▸ **Problem description**:
Take the listing below and print exactly the lines starting at the line containing "With Phase 2, you" and ending at the line containing "Phase 2 should", both ends included, and no others.

▸ **Data records**:
──────

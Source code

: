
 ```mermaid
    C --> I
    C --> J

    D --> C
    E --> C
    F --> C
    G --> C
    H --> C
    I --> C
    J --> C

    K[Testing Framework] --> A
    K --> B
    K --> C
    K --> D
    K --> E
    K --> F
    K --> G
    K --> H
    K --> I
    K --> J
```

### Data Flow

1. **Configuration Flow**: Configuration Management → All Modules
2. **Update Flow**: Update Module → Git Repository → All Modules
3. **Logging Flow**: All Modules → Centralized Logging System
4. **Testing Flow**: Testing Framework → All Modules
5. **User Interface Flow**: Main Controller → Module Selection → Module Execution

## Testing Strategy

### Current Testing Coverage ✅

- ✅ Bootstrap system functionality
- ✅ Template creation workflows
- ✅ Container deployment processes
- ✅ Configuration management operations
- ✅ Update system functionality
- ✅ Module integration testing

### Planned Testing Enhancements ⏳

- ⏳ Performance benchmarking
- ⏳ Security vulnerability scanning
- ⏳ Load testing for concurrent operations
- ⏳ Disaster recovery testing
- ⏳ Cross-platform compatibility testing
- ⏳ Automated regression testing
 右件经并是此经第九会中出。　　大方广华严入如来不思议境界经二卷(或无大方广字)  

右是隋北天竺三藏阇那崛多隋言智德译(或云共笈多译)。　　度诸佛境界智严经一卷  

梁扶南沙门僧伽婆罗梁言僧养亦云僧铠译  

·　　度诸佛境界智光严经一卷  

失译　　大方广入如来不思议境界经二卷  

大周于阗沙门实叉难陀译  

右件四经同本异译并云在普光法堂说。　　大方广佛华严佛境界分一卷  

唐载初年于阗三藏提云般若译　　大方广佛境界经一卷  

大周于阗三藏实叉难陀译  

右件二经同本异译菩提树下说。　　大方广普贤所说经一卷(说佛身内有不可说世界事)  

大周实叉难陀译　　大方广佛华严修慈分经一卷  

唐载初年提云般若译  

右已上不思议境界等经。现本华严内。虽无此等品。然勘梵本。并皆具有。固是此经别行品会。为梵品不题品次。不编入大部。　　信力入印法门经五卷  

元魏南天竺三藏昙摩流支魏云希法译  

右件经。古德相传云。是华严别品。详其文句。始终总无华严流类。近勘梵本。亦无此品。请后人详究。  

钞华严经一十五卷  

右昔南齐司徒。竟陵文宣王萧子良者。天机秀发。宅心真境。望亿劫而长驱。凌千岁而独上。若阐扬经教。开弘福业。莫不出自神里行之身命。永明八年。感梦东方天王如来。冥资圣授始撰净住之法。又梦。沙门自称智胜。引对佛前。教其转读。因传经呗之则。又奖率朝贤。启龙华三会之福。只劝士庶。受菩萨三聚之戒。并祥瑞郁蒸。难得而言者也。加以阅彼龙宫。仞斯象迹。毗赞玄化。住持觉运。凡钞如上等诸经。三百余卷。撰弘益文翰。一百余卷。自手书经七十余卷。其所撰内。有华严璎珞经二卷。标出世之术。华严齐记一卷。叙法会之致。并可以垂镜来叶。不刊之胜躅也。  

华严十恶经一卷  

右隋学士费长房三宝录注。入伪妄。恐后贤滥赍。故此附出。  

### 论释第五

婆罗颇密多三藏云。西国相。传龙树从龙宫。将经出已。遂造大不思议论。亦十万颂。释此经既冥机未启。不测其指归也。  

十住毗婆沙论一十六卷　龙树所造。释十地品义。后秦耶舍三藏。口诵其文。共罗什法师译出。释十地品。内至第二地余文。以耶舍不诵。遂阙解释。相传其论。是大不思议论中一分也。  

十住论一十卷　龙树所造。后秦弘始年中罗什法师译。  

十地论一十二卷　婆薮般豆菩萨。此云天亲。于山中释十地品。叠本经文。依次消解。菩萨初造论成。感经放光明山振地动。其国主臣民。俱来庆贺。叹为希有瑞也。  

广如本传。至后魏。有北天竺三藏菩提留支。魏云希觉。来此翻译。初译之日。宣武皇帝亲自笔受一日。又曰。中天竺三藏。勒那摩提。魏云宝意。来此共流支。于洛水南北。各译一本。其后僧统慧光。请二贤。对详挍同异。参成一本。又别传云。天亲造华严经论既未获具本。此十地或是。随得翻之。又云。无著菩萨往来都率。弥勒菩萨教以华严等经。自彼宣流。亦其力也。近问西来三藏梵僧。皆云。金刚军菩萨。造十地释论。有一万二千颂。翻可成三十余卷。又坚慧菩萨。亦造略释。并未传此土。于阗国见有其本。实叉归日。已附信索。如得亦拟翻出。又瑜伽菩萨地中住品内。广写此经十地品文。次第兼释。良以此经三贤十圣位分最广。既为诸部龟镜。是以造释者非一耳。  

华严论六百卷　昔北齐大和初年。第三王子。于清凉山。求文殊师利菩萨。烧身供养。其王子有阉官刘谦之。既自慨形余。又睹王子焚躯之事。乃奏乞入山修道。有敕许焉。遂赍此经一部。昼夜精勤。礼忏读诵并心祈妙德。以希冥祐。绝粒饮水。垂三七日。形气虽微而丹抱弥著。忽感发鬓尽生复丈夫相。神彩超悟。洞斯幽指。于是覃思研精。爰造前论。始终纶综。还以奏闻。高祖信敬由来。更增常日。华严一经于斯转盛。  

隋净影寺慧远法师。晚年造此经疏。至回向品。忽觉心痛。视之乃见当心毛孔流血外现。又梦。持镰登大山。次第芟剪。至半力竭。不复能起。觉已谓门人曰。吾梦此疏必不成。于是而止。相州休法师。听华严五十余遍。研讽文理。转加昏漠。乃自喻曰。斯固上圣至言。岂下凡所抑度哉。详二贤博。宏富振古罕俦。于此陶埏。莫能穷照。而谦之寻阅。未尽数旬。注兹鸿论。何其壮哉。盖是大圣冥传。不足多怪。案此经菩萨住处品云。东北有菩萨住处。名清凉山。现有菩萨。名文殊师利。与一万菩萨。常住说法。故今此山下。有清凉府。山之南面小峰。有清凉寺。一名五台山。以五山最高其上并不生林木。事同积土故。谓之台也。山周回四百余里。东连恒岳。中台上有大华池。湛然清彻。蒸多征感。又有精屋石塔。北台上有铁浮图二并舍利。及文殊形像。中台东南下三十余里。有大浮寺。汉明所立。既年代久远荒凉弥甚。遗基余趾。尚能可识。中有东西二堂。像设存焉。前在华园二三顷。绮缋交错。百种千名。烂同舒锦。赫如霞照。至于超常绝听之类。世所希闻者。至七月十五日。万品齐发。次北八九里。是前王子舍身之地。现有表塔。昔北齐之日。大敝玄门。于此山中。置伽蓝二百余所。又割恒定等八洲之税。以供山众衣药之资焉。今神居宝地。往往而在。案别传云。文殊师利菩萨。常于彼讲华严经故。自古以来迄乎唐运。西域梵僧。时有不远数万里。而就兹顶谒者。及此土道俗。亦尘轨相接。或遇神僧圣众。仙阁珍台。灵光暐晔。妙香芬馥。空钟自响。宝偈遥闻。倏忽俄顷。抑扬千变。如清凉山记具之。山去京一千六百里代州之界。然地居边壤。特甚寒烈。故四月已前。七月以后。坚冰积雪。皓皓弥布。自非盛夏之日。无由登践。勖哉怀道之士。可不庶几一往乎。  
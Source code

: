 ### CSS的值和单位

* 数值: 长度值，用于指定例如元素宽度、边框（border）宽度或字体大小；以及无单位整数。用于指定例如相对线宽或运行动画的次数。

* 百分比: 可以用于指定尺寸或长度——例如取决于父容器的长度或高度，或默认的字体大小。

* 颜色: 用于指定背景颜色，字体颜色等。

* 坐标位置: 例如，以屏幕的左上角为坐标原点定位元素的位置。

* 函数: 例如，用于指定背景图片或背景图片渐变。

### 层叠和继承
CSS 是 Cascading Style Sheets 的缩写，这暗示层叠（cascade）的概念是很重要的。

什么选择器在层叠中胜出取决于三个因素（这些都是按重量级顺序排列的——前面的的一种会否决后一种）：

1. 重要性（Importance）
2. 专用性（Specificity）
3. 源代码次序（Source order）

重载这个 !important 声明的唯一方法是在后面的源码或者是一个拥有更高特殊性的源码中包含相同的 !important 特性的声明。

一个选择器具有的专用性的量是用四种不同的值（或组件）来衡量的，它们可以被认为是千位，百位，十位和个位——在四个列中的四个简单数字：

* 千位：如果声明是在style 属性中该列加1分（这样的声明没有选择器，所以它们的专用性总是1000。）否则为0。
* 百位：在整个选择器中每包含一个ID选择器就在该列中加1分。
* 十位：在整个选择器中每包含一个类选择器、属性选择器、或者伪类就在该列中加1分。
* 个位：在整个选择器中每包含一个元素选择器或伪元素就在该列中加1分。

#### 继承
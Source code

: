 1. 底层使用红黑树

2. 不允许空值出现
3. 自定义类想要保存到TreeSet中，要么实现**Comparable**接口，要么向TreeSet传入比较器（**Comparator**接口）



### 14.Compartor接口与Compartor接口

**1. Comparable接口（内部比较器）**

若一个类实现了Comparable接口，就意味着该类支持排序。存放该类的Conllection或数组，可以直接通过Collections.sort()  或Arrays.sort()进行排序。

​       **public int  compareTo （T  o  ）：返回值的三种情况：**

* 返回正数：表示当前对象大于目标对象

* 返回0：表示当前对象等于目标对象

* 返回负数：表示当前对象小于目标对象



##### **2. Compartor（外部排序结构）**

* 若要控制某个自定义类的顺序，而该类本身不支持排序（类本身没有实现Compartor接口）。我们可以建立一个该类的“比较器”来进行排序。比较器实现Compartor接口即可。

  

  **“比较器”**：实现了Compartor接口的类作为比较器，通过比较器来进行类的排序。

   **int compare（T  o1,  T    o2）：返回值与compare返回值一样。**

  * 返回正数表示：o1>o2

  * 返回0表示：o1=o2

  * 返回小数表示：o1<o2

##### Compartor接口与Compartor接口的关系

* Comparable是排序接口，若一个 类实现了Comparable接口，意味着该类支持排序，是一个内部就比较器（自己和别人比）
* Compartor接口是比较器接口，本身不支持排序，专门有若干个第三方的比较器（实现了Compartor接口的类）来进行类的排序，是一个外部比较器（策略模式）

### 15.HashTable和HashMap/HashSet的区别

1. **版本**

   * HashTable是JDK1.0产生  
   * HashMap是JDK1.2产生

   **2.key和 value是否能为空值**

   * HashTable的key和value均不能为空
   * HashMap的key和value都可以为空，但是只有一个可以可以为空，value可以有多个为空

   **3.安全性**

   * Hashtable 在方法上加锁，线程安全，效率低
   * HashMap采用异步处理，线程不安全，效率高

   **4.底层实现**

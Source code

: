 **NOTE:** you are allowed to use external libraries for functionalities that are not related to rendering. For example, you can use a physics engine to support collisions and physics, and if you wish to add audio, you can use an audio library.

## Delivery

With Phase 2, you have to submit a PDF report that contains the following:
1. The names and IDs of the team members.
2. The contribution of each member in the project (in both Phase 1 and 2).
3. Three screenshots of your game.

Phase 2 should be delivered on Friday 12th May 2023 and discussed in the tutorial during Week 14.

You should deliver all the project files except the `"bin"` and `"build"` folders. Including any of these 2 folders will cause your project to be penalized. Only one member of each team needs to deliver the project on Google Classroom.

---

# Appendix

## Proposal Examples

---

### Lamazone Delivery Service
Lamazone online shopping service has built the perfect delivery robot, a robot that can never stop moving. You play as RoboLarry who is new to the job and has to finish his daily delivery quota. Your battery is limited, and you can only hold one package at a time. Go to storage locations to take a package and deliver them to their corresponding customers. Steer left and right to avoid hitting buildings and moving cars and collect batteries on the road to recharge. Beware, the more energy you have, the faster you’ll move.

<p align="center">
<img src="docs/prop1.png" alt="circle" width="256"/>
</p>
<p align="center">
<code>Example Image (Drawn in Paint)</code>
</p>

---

──────

▸ **Reply to the task**:
With Phase 2, you have to submit a PDF report that contains the following:
1. The names and IDs of the team members.
2. The contribution of each member in the project (in both Phase 1 and 2).
3. Three screenshots of your game.

Phase 2 should be delivered on Friday 12th May 2023 and discussed in the tutorial during Week 14.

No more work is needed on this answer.